The consumer price index rose 0.2% last month, after advancing 0.3% in June, according to the Labor Statistics Office of the Labor Department (BLS).
In the 12 months passed until July, the CPI advanced 2.7% after rising 2.7% in June. The economists surveyed by Reuters expected an increase of 0.2% and 2.8% year -on -year.
Excluding volatile food and energy components, the CPI won 0.3%, its largest rise since January, after rising 0.2% in June. The so -called underlying IPC increased 3.1% year -on -year in July, after moving 2.9% in June.
The Federal Reserve monitor different inflation measures to achieve its 2%target.
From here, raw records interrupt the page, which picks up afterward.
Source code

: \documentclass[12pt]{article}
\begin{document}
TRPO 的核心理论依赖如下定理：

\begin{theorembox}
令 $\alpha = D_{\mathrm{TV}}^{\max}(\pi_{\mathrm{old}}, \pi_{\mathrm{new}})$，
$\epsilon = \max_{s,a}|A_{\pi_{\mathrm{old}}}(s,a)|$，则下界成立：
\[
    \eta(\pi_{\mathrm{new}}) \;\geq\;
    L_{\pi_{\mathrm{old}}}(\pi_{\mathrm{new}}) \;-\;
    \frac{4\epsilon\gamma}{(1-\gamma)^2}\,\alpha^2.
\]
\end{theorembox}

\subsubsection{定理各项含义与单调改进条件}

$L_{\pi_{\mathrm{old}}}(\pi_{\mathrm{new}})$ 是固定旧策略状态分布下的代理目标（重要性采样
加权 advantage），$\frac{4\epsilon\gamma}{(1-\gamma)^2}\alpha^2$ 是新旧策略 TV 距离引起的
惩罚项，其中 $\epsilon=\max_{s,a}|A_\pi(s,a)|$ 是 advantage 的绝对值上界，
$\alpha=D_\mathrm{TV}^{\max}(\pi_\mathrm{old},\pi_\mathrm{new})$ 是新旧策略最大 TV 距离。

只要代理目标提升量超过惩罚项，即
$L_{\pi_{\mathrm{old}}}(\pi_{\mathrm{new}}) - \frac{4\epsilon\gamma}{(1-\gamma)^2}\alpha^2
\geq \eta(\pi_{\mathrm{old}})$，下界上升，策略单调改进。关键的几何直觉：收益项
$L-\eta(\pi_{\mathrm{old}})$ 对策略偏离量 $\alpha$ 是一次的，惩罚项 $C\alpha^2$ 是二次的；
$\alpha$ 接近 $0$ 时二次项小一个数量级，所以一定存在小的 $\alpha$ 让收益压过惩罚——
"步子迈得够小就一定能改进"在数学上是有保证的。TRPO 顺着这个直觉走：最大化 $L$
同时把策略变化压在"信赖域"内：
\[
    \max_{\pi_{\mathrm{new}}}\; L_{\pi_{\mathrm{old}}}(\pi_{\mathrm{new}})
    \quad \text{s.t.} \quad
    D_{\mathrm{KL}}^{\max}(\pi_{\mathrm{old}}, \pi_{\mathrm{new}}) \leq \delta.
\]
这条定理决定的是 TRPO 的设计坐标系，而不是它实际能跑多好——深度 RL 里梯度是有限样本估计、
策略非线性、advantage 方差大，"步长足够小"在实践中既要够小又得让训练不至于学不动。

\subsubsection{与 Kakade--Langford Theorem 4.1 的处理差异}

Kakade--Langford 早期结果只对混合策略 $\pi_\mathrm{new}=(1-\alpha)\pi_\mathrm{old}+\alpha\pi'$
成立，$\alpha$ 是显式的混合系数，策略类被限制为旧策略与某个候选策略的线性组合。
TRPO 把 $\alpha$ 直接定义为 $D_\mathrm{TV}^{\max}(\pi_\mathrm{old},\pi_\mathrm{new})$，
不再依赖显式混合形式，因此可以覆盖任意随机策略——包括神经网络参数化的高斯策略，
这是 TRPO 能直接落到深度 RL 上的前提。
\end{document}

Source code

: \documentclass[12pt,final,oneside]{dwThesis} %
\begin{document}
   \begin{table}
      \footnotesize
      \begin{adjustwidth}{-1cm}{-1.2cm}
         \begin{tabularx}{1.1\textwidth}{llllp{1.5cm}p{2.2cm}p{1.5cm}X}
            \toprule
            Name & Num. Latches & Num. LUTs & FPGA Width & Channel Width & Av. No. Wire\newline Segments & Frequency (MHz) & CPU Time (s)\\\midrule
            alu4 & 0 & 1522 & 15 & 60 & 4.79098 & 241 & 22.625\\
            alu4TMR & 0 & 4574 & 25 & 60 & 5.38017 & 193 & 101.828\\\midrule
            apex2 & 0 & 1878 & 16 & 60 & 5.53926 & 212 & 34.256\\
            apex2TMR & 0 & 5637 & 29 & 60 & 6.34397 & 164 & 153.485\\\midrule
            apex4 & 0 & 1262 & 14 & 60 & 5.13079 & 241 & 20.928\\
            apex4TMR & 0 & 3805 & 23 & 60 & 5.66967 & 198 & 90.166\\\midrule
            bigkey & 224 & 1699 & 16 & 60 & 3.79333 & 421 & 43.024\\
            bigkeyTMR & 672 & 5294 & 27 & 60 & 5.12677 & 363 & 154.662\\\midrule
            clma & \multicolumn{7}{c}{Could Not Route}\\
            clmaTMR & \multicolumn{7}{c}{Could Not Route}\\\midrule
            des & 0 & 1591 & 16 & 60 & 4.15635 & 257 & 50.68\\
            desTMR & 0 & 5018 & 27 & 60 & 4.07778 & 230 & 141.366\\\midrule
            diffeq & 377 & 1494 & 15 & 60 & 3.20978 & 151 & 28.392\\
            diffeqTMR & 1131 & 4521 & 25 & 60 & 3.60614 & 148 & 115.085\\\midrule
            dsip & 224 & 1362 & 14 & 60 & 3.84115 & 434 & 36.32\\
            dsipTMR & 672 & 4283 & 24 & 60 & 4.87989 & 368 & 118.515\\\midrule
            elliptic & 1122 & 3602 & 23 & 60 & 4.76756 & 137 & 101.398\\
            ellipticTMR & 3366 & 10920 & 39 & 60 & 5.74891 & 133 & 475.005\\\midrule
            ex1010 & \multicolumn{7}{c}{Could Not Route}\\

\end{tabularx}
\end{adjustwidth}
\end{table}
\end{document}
Before the IPC data, the financial markets expected the entity to cut the interest rates in September, after a weak employment report of July and strong reviews of the data of non -agricultural payrolls of May and June.
Last month, the Fed maintained its reference rate to one day in 4.25% -4.5% for the fifth time consecutive since December.
The IPC report was published in the midst of growing concerns about the quality of inflation and employment reports after budget and personnel cuts that have led to the suspension of data collection for parts of the CPI basket in some areas of the country.
These concerns were amplified by the dismissal by President Donald Trump of Erika Mtntarfer, the head of the BLS, at the beginning of the month, after the strong downward reviews of the non -agricultural payroll counts of May and June.